[Problem to work on] Could you return, exactly as written, only the lines from the one holding "type. The other" through the final line of the records below?

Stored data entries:
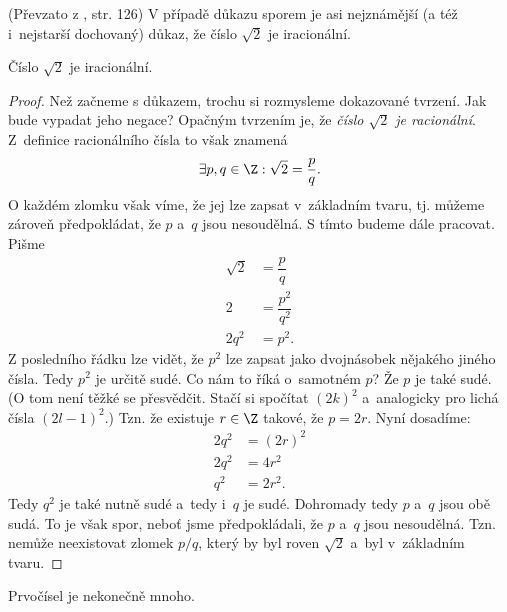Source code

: (Převzato z \cite{ChartrandPolimeniZhang2014}, str. 126)
V případě důkazu sporem je asi nejznámější (a též i~nejstarší dochovaný) důkaz, že číslo $\sqrt{2}$ je iracionální.
\begin{proposition}
    Číslo $\sqrt{2}$ je iracionální.
\end{proposition}
\begin{proof}
    Než začneme s důkazem, trochu si rozmysleme dokazované tvrzení. Jak bude vypadat jeho negace? Opačným tvrzením je, že \emph{číslo $\sqrt{2}$ je racionální}. Z~definice racionálního čísla to však znamená
    \begin{equation*}
        \exists p,q\in\Z : \sqrt{2}=\dfrac{p}{q}.
    \end{equation*}
    O každém zlomku však víme, že jej lze zapsat v~základním tvaru, tj. můžeme zároveň předpokládat, že $p$ a~$q$ jsou nesoudělná. S tímto budeme dále pracovat. Pišme
    \begin{align*}
        \sqrt{2}&=\dfrac{p}{q}\\
        2&=\dfrac{p^2}{q^2}\\
        2q^2&=p^2.
    \end{align*}
    Z posledního řádku lze vidět, že $p^2$ lze zapsat jako dvojnásobek nějakého jiného čísla. Tedy $p^2$ je určitě sudé. Co nám to říká o~samotném $p$? Že $p$ je také sudé. (O tom není těžké se přesvědčit. Stačí si spočítat $(2k)^2$ a~analogicky pro lichá čísla $(2l-1)^2$.) Tzn. že existuje $r\in\Z$ takové, že $p=2r$. Nyní dosadíme:
    \begin{align*}
        2q^2&=(2r)^2\\
        2q^2&=4r^2\\
        q^2&=2r^2.
    \end{align*}
    Tedy $q^2$ je také nutně sudé a~tedy i~$q$ je sudé. Dohromady tedy $p$ a~$q$ jsou obě sudá. To je však spor, neboť jsme předpokládali, že $p$ a~$q$ jsou nesoudělná. Tzn. nemůže neexistovat zlomek $p/q$, který by byl roven $\sqrt{2}$ a~byl v~základním tvaru.
\end{proof}
\begin{proposition}\label{prop:prvocisla}
    Prvočísel je nekonečně mnoho.
\end{proposition}
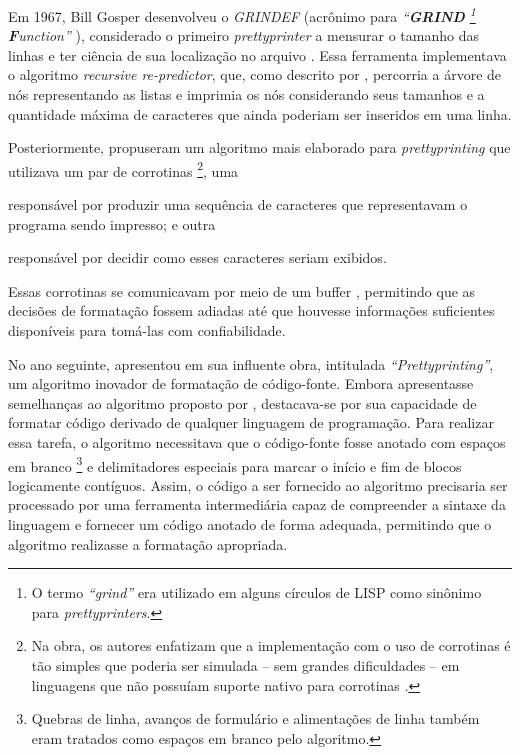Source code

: \documentclass
  [11pt,a4paper,english,brazil,openright,sumario=tradicional,twoside]
  {abntex2}
\begin{document}
  Em 1967, Bill Gosper desenvolveu o \textit{GRINDEF} (acrônimo para
  \textit
    {``\textbf{GRIND}%
       \footnote
         {O termo \textit{``grind''} era utilizado em alguns círculos de LISP
          como sinônimo para \textit{prettyprinters}.}
       \textbf{F}unction''}%
  ), considerado o primeiro \textit{prettyprinter} a mensurar o tamanho das
  linhas e ter ciência de sua localização no arquivo
  \cites{gosper-2023-twubblesome}{griesemer-2022-cultural}. Essa ferramenta
  implementava o algoritmo \textit{recursive re-predictor}, que, como descrito
  por \textcite{goldstein-1973-pretty}, percorria a árvore de nós representando
  as listas e imprimia os nós considerando seus tamanhos e a quantidade máxima
  de caracteres que ainda poderiam ser inseridos em uma linha.

  Posteriormente, \textcite{hearn-1979-one} propuseram um algoritmo mais
  elaborado para \textit{prettyprinting} que utilizava um par de corrotinas%
  \footnote
    {Na obra, os autores enfatizam que a implementação com o uso de corrotinas
     é tão simples que poderia ser simulada -- sem grandes dificuldades -- em
     linguagens que não possuíam suporte nativo para corrotinas
     \cite[53]{hearn-1979-one}.},
  uma
  \begin{inparaenum}
    \item responsável por produzir uma sequência de caracteres que
          representavam o programa sendo impresso; e outra
    \item responsável por decidir como esses caracteres seriam exibidos.
  \end{inparaenum}
  Essas corrotinas se comunicavam por meio de um buffer ,
  permitindo que as decisões de formatação fossem adiadas até que houvesse
  informações suficientes disponíveis para tomá-las com confiabilidade.

  No ano seguinte, \textcite{oppen-1980-prettyprinting} apresentou em sua
  influente obra, intitulada \textit{``Prettyprinting''}, um algoritmo inovador
  de formatação de código-fonte. Embora apresentasse semelhanças ao algoritmo
  proposto por \textcite{hearn-1979-one}, destacava-se por sua capacidade de
  formatar código derivado de qualquer linguagem de programação. Para realizar
  essa tarefa, o algoritmo necessitava que o código-fonte fosse anotado com
  espaços em branco%
  \footnote
    {Quebras de linha, avanços de formulário e alimentações de linha também
     eram tratados como espaços em branco pelo algoritmo.}
  e delimitadores especiais para marcar o início e fim de blocos logicamente
  contíguos. Assim, o código a ser fornecido ao algoritmo precisaria ser
  processado por uma ferramenta intermediária capaz de compreender a sintaxe da
  linguagem e fornecer um código anotado de forma adequada, permitindo que o
  algoritmo realizasse a formatação apropriada.
\end{document}
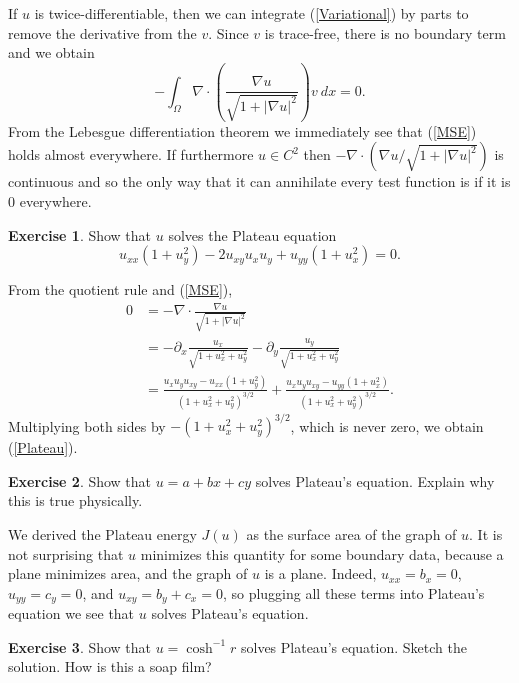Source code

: \documentclass[10pt]{article}
\theoremstyle{definition}
\newtheorem{exer}{Exercise}
\begin{document}
If $u$ is twice-differentiable, then we can integrate (\ref{Variational}) by parts to remove the derivative from the $v$.
Since $v$ is trace-free, there is no boundary term and we obtain 
$$-\int_\Omega \nabla \cdot \left(\frac{\nabla u}{\sqrt{1 + |\nabla u|^2}}\right) v ~dx = 0.$$
From the Lebesgue differentiation theorem we immediately see that (\ref{MSE}) holds almost everywhere.
If furthermore $u \in C^2$ then $-\nabla \cdot(\nabla u/\sqrt{1 + |\nabla u|^2})$ is continuous and so the only way that it can annihilate every test function is if it is $0$ everywhere. 

\begin{exer}
    Show that $u$ solves the Plateau equation 
\begin{equation}\label{Plateau}
    u_{xx}(1 + u_y^2) - 2u_{xy} u_x u_y + u_{yy}(1 + u_x^2) = 0.
\end{equation}
\end{exer}

From the quotient rule and (\ref{MSE}),
\begin{align*}
0 &= -\nabla \cdot \frac{\nabla u}{\sqrt{1 + |\nabla u|^2}} \\
&= -\partial_x \frac{u_x}{\sqrt{1 + u_x^2 + u_y^2}} - \partial_y \frac{u_y}{\sqrt{1 + u_x^2 + u_y^2}} \\
&= \frac{u_x u_y u_{xy} - u_{xx} (1 + u_y^2)}{(1 + u_x^2 + u_y^2)^{3/2}} + \frac{u_x u_y u_{xy} - u_{yy}(1 + u_x^2)}{(1 + u_x^2 + u_y^2)^{3/2}}.
\end{align*}
Multiplying both sides by $-(1 + u_x^2 + u_y^2)^{3/2}$, which is never zero, we obtain (\ref{Plateau}).

\begin{exer}
    Show that $u = a + bx + cy$ solves Plateau's equation. Explain why this is true physically.
\end{exer}

We derived the Plateau energy $J(u)$ as the surface area of the graph of $u$.
It is not surprising that $u$ minimizes this quantity for some boundary data, because a plane minimizes area, and the graph of $u$ is a plane.
Indeed, $u_{xx} = b_x = 0$, $u_{yy} = c_y = 0$, and $u_{xy} = b_y + c_x = 0$, so plugging all these terms into Plateau's equation we see that $u$ solves Plateau's equation.

\begin{exer}
    Show that $u = \cosh^{-1} r$ solves Plateau's equation. Sketch the solution. How is this a soap film?
\end{exer}
\end{document}

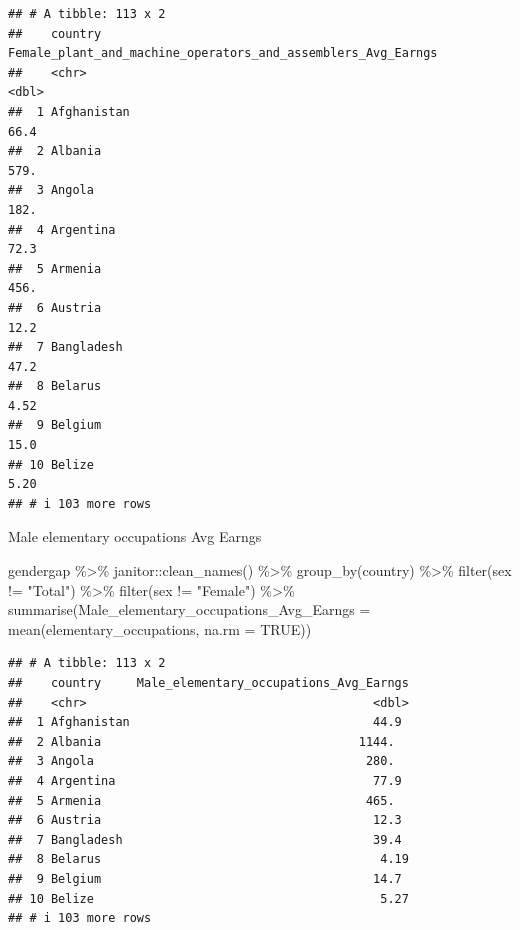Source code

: \documentclass[
]{article}
\newenvironment{Shaded}{\begin{snugshade}}{\end{snugshade}}
\newcommand{\AttributeTok}[1]{\textcolor[rgb]{0.77,0.63,0.00}{#1}}
\newcommand{\ConstantTok}[1]{\textcolor[rgb]{0.00,0.00,0.00}{#1}}
\newcommand{\FunctionTok}[1]{\textcolor[rgb]{0.00,0.00,0.00}{#1}}
\newcommand{\NormalTok}[1]{#1}
\newcommand{\SpecialCharTok}[1]{\textcolor[rgb]{0.00,0.00,0.00}{#1}}
\newcommand{\StringTok}[1]{\textcolor[rgb]{0.31,0.60,0.02}{#1}}
\begin{document}
\begin{verbatim}
## # A tibble: 113 x 2
##    country     Female_plant_and_machine_operators_and_assemblers_Avg_Earngs
##    <chr>                                                              <dbl>
##  1 Afghanistan                                                        66.4 
##  2 Albania                                                           579.  
##  3 Angola                                                            182.  
##  4 Argentina                                                          72.3 
##  5 Armenia                                                           456.  
##  6 Austria                                                            12.2 
##  7 Bangladesh                                                         47.2 
##  8 Belarus                                                             4.52
##  9 Belgium                                                            15.0 
## 10 Belize                                                              5.20
## # i 103 more rows
\end{verbatim}

Male elementary occupations Avg Earngs

\begin{Shaded}
\begin{Highlighting}[]
\NormalTok{gendergap }\SpecialCharTok{\%\textgreater{}\%}
\NormalTok{  janitor}\SpecialCharTok{::}\FunctionTok{clean\_names}\NormalTok{() }\SpecialCharTok{\%\textgreater{}\%}
  \FunctionTok{group\_by}\NormalTok{(country) }\SpecialCharTok{\%\textgreater{}\%} 
   \FunctionTok{filter}\NormalTok{(sex }\SpecialCharTok{!=} \StringTok{"Total"}\NormalTok{) }\SpecialCharTok{\%\textgreater{}\%}
  \FunctionTok{filter}\NormalTok{(sex }\SpecialCharTok{!=} \StringTok{"Female"}\NormalTok{) }\SpecialCharTok{\%\textgreater{}\%}
  \FunctionTok{summarise}\NormalTok{(}\AttributeTok{Male\_elementary\_occupations\_Avg\_Earngs =} \FunctionTok{mean}\NormalTok{(elementary\_occupations, }\AttributeTok{na.rm =} \ConstantTok{TRUE}\NormalTok{))}
\end{Highlighting}
\end{Shaded}

\begin{verbatim}
## # A tibble: 113 x 2
##    country     Male_elementary_occupations_Avg_Earngs
##    <chr>                                        <dbl>
##  1 Afghanistan                                  44.9 
##  2 Albania                                    1144.  
##  3 Angola                                      280.  
##  4 Argentina                                    77.9 
##  5 Armenia                                     465.  
##  6 Austria                                      12.3 
##  7 Bangladesh                                   39.4 
##  8 Belarus                                       4.19
##  9 Belgium                                      14.7 
## 10 Belize                                        5.27
## # i 103 more rows
\end{verbatim}
\end{document}
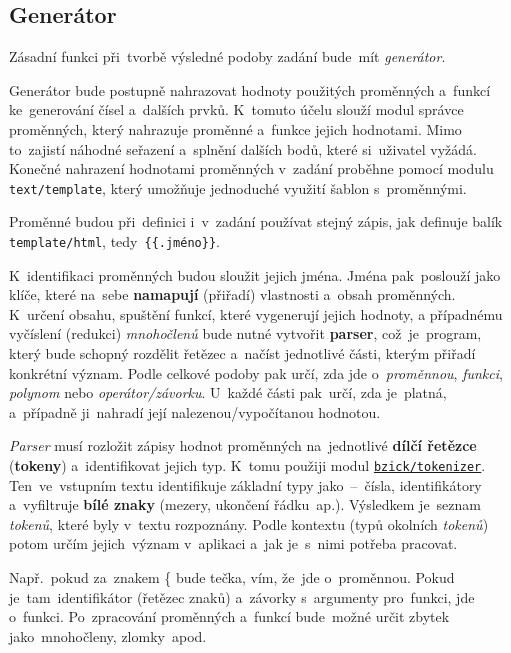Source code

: \documentclass[11pt,a4paper]{report}
\begin{document}
        \subsection{Generátor}
            Zásadní funkci při~tvorbě výsledné podoby zadání bude~mít \emph{generátor}.
            
            Generátor bude postupně nahrazovat hodnoty použitých proměnných a~funkcí ke~generování čísel a~dalších prvků. K~tomuto účelu slouží modul správce proměnných, který nahrazuje proměnné a~funkce jejich hodnotami. Mimo to~zajistí náhodné seřazení a~splnění dalších bodů, které si~uživatel vyžádá. Konečné nahrazení hodnotami proměnných v~zadání proběhne pomocí modulu \texttt{text/template}, který umožňuje jednoduché využití šablon s~proměnnými.
            
            Proměnné budou při~definici i~v~zadání používat stejný zápis, jak definuje balík \texttt{template/html}, tedy~\texttt{\{\{.jméno\}\}}.

            K~identifikaci proměnných budou sloužit jejich jména. Jména pak~poslouží jako klíče, které na~sebe \textbf{namapují} (přiřadí) vlastnosti a~obsah proměnných. K~určení obsahu, spuštění funkcí, které vygenerují jejich hodnoty, a případnému vyčíslení (redukci) \emph{mnohočlenů} bude nutné vytvořit \textbf{parser}, což~je~program, který bude schopný rozdělit řetězec a~načíst jednotlivé části, kterým přiřadí konkrétní význam. Podle celkové podoby pak určí, zda jde o~\emph{proměnnou}, \emph{funkci}, \emph{polynom} nebo \emph{operátor/závorku}. U~každé části pak~určí, zda je~platná, a~případně ji~nahradí její nalezenou/vypočítanou hodnotou.
            
            \emph{Parser} musí rozložit zápisy hodnot proměnných na~jednotlivé \textbf{dílčí řetězce} (\textbf{tokeny}) a~identifikovat jejich typ. K~tomu použiji modul \href{github.com/bzick/tokenizer}{\texttt{bzick/tokenizer}}. Ten~ve~vstupním textu identifikuje základní typy jako~--~čísla, identifikátory a~vyfiltruje \textbf{bílé znaky} (mezery, ukončení řádku~ap.). Výsledkem je~seznam \emph{tokenů}, které byly v~textu rozpoznány. Podle kontextu (typů okolních \emph{tokenů}) potom určím jejich~význam v~aplikaci a~jak je~s~nimi potřeba pracovat.
            
            Např.~pokud za~znakem \{ bude tečka, vím, že~jde o~proměnnou. Pokud je~tam~identifikátor (řetězec znaků) a~závorky s~argumenty pro~funkci, jde o~funkci. Po~zpracování proměnných a~funkcí bude~možné určit zbytek jako~mnohočleny, zlomky~apod.
            
\end{document}

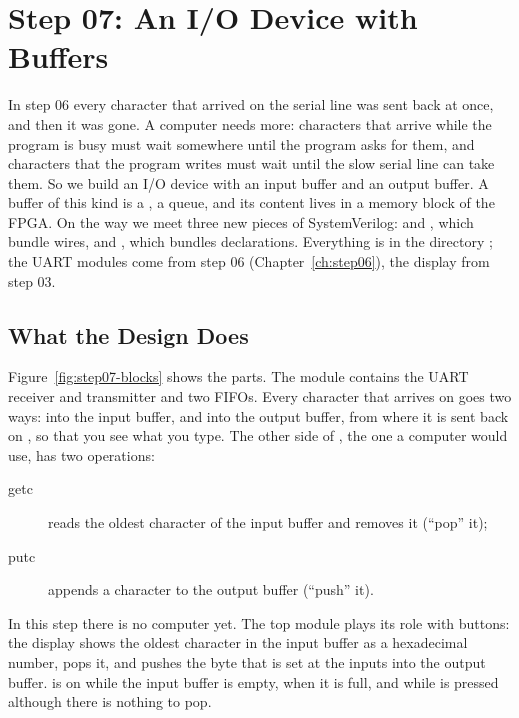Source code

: \chapter{Step 07: An I/O Device with Buffers}
\label{ch:step07}

In step 06 every character that arrived on the serial line was sent back at
once, and then it was gone. A computer needs more: characters that arrive
while the program is busy must wait somewhere until the program asks for them,
and characters that the program writes must wait until the slow serial line
can take them. So we build an I/O device with an input buffer and an output
buffer. A buffer of this kind is a , a queue, and its content lives
in a memory block of the FPGA. On the way we meet three new pieces of
SystemVerilog:  and , which bundle wires, and
, which bundles declarations. Everything is in the directory
; the UART modules come from step 06
(Chapter~\ref{ch:step06}), the display from step 03.

\section{What the Design Does}
\label{sec:step07-design}

Figure~\ref{fig:step07-blocks} shows the parts. The module 
contains the UART receiver and transmitter and two FIFOs. Every character
that arrives on  goes two ways: into the input buffer, and into the
output buffer, from where it is sent back on , so that you see what you
type. The other side of , the one a computer would use, has two
operations:
\begin{description}
\item[getc] reads the oldest character of the input buffer and removes it
  (``pop'' it);
\item[putc] appends a character to the output buffer (``push'' it).
\end{description}
In this step there is no computer yet. The top module  plays its
role with buttons: the display shows the oldest character in the input buffer
as a hexadecimal number,  pops it, and  pushes the byte
that is set at the inputs  into the output buffer.  is on
while the input buffer is empty,  when it is full, and 
while  is pressed although there is nothing to pop.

[The answer]
type. The other side of , the one a computer would use, has two
operations:
\begin{description}
\item[getc] reads the oldest character of the input buffer and removes it
  (``pop'' it);
\item[putc] appends a character to the output buffer (``push'' it).
\end{description}
In this step there is no computer yet. The top module  plays its
role with buttons: the display shows the oldest character in the input buffer
as a hexadecimal number,  pops it, and  pushes the byte
that is set at the inputs  into the output buffer.  is on
while the input buffer is empty,  when it is full, and 
while  is pressed although there is nothing to pop.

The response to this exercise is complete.